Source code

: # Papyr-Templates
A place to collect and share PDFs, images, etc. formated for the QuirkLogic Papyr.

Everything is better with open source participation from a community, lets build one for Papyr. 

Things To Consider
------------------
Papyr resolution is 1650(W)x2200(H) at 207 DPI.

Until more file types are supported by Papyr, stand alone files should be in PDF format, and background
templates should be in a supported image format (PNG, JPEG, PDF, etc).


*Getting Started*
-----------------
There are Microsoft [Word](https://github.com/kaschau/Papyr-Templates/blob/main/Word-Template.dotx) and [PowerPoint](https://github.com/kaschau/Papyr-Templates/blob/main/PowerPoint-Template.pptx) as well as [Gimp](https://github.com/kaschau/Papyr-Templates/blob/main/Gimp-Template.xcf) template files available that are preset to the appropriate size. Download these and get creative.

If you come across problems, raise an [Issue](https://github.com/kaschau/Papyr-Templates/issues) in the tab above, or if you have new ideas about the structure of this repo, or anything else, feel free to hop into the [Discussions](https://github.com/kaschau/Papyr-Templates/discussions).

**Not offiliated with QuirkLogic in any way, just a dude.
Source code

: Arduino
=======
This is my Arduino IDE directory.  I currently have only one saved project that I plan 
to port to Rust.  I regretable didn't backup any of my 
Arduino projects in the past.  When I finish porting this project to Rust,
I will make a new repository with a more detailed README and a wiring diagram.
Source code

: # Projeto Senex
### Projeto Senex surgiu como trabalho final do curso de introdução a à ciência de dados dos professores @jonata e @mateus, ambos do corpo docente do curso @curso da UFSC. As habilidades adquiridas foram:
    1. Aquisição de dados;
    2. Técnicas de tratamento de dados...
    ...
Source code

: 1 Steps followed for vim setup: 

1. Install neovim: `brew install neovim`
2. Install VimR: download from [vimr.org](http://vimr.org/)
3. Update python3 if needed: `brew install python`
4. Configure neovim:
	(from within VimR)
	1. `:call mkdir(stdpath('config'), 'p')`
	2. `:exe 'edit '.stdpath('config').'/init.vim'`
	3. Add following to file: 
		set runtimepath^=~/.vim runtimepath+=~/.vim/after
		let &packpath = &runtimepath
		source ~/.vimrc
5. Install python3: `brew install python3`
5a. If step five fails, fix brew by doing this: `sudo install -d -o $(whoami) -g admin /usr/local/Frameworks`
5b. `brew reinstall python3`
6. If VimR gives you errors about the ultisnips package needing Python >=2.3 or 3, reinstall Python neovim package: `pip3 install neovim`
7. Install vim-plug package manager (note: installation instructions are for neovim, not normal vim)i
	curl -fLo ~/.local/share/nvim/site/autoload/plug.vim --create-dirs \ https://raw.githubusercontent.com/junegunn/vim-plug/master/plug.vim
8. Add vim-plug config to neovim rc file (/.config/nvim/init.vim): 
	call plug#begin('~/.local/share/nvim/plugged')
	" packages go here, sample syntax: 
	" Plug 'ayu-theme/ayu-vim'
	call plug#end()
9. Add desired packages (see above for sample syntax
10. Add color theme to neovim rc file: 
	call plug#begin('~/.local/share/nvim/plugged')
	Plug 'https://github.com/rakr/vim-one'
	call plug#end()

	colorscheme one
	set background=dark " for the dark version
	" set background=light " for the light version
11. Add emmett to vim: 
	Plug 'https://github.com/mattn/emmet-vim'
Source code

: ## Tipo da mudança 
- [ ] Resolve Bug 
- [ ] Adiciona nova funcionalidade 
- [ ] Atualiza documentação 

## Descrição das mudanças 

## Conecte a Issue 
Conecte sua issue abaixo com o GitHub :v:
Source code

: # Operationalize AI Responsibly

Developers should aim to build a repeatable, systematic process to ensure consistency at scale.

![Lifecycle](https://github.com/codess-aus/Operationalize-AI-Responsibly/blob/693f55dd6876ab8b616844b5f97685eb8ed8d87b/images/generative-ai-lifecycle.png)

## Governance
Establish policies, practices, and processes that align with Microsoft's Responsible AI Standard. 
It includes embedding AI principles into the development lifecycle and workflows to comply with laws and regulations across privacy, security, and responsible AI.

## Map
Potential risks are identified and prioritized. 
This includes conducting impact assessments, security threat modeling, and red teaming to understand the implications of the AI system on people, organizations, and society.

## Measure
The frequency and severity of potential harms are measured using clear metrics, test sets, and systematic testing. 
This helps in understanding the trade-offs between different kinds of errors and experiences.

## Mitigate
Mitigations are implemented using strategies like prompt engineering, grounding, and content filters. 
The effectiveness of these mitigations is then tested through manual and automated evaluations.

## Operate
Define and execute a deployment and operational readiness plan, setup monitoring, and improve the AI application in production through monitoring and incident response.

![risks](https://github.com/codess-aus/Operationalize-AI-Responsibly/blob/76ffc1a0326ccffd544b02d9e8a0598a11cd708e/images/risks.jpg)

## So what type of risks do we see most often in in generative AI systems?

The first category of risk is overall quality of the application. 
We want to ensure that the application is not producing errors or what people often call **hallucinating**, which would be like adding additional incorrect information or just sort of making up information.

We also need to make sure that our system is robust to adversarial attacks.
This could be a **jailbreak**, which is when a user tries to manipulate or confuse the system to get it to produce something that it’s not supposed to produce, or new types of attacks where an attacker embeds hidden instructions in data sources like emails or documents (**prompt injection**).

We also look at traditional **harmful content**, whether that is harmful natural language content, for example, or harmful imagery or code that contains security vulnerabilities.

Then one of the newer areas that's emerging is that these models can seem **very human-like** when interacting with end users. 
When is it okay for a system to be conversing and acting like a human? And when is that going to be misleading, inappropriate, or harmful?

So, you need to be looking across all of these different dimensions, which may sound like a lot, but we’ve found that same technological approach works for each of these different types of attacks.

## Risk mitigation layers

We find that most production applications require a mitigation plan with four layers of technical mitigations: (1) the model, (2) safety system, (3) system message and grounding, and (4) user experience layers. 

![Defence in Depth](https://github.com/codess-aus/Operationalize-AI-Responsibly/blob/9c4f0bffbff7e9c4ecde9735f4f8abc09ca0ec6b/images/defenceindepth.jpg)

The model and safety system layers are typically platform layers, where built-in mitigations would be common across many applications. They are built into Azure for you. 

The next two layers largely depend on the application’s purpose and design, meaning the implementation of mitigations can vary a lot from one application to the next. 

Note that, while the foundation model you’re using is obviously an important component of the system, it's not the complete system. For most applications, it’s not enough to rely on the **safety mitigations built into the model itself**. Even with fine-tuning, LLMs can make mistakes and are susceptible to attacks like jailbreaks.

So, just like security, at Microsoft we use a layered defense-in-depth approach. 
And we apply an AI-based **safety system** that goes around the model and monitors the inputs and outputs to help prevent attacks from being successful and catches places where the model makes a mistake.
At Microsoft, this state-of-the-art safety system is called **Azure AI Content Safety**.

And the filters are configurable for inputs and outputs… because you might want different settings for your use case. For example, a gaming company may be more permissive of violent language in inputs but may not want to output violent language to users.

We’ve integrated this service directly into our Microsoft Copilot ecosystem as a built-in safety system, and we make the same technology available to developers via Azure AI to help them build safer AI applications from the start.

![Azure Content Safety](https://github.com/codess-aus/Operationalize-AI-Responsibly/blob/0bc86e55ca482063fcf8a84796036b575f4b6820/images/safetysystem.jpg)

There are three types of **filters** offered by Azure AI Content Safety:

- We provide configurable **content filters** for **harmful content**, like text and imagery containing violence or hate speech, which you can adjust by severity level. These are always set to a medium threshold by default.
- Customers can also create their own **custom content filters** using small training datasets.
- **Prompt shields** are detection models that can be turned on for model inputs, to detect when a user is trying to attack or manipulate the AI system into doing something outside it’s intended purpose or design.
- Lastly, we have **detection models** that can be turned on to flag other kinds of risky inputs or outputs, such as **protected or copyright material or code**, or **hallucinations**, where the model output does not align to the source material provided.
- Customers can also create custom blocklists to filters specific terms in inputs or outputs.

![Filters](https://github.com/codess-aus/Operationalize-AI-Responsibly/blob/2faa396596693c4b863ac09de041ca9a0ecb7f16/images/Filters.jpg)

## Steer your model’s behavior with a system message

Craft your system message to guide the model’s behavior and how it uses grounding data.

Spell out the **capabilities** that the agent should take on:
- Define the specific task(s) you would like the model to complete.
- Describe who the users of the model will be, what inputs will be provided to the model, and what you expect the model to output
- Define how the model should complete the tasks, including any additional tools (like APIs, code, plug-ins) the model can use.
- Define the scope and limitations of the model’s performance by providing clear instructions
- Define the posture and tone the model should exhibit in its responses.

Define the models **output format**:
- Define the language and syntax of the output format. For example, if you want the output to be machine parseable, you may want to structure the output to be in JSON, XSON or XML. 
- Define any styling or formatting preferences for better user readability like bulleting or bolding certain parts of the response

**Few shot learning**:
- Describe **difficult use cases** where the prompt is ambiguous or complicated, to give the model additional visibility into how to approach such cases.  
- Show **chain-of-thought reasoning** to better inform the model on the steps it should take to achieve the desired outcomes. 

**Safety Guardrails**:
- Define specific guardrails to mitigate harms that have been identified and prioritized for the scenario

☆ ☆ ☆ ☆

## What the task asks
Make a copy of each line in the records that has the word "complete".

## Answer section
Note that, while the foundation model you’re using is obviously an important component of the system, it's not the complete system. For most applications, it’s not enough to rely on the **safety mitigations built into the model itself**. Even with fine-tuning, LLMs can make mistakes and are susceptible to attacks like jailbreaks.
- Define the specific task(s) you would like the model to complete.
- Define how the model should complete the tasks, including any additional tools (like APIs, code, plug-ins) the model can use.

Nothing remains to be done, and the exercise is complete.